Judean Priest Kings

The Maccabees, called the Hasmoneans from their ancestor Hashmon, emerged to rule, first as high priests, then as priest-kings, after leading a revolution against the Seleucid ruler Antiochus IV Epiphanes (175-163 B.C.E.) and the Hellenized high priests (Jason and Menelaus) whom he had appointed. In the bargain, the Maccabees had initiated an alliance or amicitia with Rome, which had established dominion in Greece and Asia in a series of wars with Philip V of Macedon and Antiochus III in Asia. The Hasmoneans ruled from 161 B.C.E. until internal wars among competing family members left Judea vulnerable to foreign domination. In 63 B.C.E., Pompey the Great conquered Judea and introduced Roman rule.

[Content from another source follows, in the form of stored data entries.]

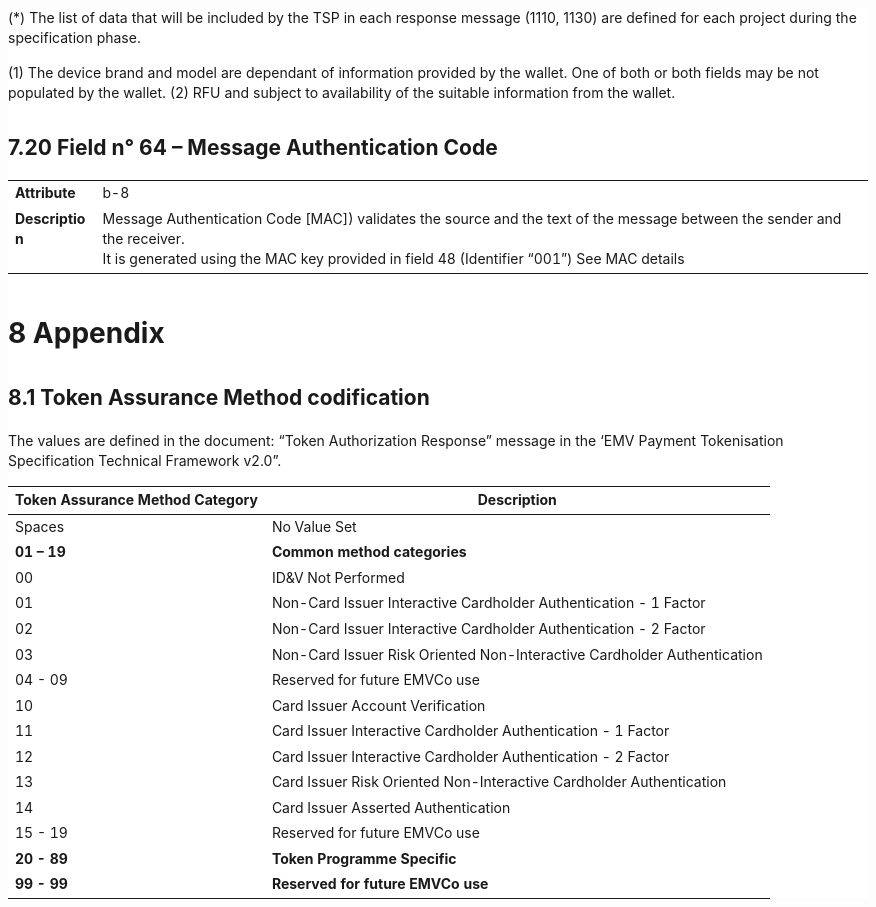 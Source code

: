 (*) The list of data that will be included by the TSP in each response message (1110, 1130) are defined for each project during the specification phase.

(1) The device brand and model are dependant of information provided by the wallet. One of both or both fields may be not populated by the wallet.
(2) RFU and subject to availability of the suitable information from the wallet.

## 7.20 Field n° 64 – Message Authentication Code

|                 |                                                                                                                                                                                                                          |
|-----------------|--------------------------------------------------------------------------------------------------------------------------------------------------------------------------------------------------------------------------|
| **Attribute**   | b-8                                                                                                                                                                                                                      |
| **Description** | Message Authentication Code [MAC]) validates the source and the text of the message between the sender and the receiver. <br/> It is generated using the MAC key provided in field 48 (Identifier “001”) See MAC details |

# 8 Appendix

## 8.1 Token Assurance Method codification

The values are defined in the document: “Token Authorization Response” message in the ‘EMV Payment Tokenisation
Specification Technical Framework v2.0”.

| Token Assurance Method Category | Description                                                             |
|---------------------------------|-------------------------------------------------------------------------|
| Spaces                          | No Value Set                                                            |
| **01 – 19**                     | **Common method categories**                                            |
| 00                              | ID&V Not Performed                                                      |
| 01                              | Non-Card Issuer Interactive Cardholder Authentication - 1 Factor        |
| 02                              | Non-Card Issuer Interactive Cardholder Authentication - 2 Factor        |
| 03                              | Non-Card Issuer Risk Oriented Non-Interactive Cardholder Authentication |
| 04 - 09                         | Reserved for future EMVCo use                                           |
| 10                              | Card Issuer Account Verification                                        |
| 11                              | Card Issuer Interactive Cardholder Authentication - 1 Factor            |
| 12                              | Card Issuer Interactive Cardholder Authentication - 2 Factor            |
| 13                              | Card Issuer Risk Oriented Non-Interactive Cardholder Authentication     |
| 14                              | Card Issuer Asserted Authentication                                     |
| 15 - 19                         | Reserved for future EMVCo use                                           |
| **20 - 89**                     | **Token Programme Specific**                                            |
| **99 - 99**                     | **Reserved for future EMVCo use**                                       |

The dissolution of the Hasmonean-led Jewish nation, from 63-40 B.C.E., coincided with the escalating presence of Rome in the east. Just as Pompey was claiming Syria from the Seleucids, the Jews were embroiled in a civil war between Hyrcanus II and Aristobulus II. Antipater, the Idumean general of Hyrcanus I, backed Hyrcanus II while shoring up power for himself and his own son, Herod (often referred to as "Herod the Great"). When Pompey's legate Scaurus arrived in Jerusalem in 63 B.C.E., delegations from both parties besieged him; Scaurus backed Aristobulus, but Pompey was less accommodating. Rather than back either claimant, he declared war on Jerusalem and after a three-month siege finally took the Temple. After his victory, Pompey even entered the Temple and the Holy of Holies although he did not defile it.

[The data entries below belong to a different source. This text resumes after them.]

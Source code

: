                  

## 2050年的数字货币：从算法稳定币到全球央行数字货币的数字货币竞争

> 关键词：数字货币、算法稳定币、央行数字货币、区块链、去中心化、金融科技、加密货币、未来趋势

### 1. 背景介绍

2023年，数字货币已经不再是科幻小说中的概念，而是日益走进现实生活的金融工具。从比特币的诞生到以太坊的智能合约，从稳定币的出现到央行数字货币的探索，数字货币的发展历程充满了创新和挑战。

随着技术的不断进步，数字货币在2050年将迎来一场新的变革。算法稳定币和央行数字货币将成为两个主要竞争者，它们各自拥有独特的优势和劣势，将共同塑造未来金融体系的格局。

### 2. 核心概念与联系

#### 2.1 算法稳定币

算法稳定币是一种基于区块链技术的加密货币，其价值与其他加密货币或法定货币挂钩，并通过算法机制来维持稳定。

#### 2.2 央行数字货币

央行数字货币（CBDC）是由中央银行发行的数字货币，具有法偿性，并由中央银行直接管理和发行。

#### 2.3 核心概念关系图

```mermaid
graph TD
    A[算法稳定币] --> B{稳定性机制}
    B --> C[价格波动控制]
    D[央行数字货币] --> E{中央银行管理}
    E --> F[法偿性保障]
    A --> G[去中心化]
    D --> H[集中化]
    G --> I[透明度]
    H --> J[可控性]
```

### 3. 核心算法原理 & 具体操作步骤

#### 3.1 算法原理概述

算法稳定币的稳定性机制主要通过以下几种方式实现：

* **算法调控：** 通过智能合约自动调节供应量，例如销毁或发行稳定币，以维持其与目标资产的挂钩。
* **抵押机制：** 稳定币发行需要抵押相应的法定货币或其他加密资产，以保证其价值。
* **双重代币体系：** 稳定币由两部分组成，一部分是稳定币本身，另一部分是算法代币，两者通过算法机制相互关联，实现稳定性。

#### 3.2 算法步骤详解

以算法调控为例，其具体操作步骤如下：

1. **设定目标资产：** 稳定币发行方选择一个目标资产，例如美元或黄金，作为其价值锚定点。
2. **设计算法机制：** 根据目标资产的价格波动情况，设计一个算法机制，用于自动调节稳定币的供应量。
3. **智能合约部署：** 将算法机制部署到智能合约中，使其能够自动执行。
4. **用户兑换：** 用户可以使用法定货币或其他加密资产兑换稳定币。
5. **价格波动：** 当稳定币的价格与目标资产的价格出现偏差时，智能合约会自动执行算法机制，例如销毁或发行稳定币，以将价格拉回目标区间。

In the parade of spoils from his conquests, Pompey led Aristobulus II and his sons through Rome as prisoners. Hyrcanus II remained in Jerusalem as High Priest. Much of what had been part of the Jewish state was now annexed by Syria. The Greek city-states enjoyed a new revitalization under Pompey's reorganization, and they offered support in return; the Jews and other Semitic nations, however, resented the Roman presence and control. Reduced to a client state of Rome, the same outrage against a foreign ruler and the same desire for religious and national independence that characterized Judea in the Hellenistic period and that had long plagued its internal politics now set the stage for the Messiah king, Jesus Christ, to incite a revolution for the return of an independent Judea ruled by a High Priest/ King of the Jews.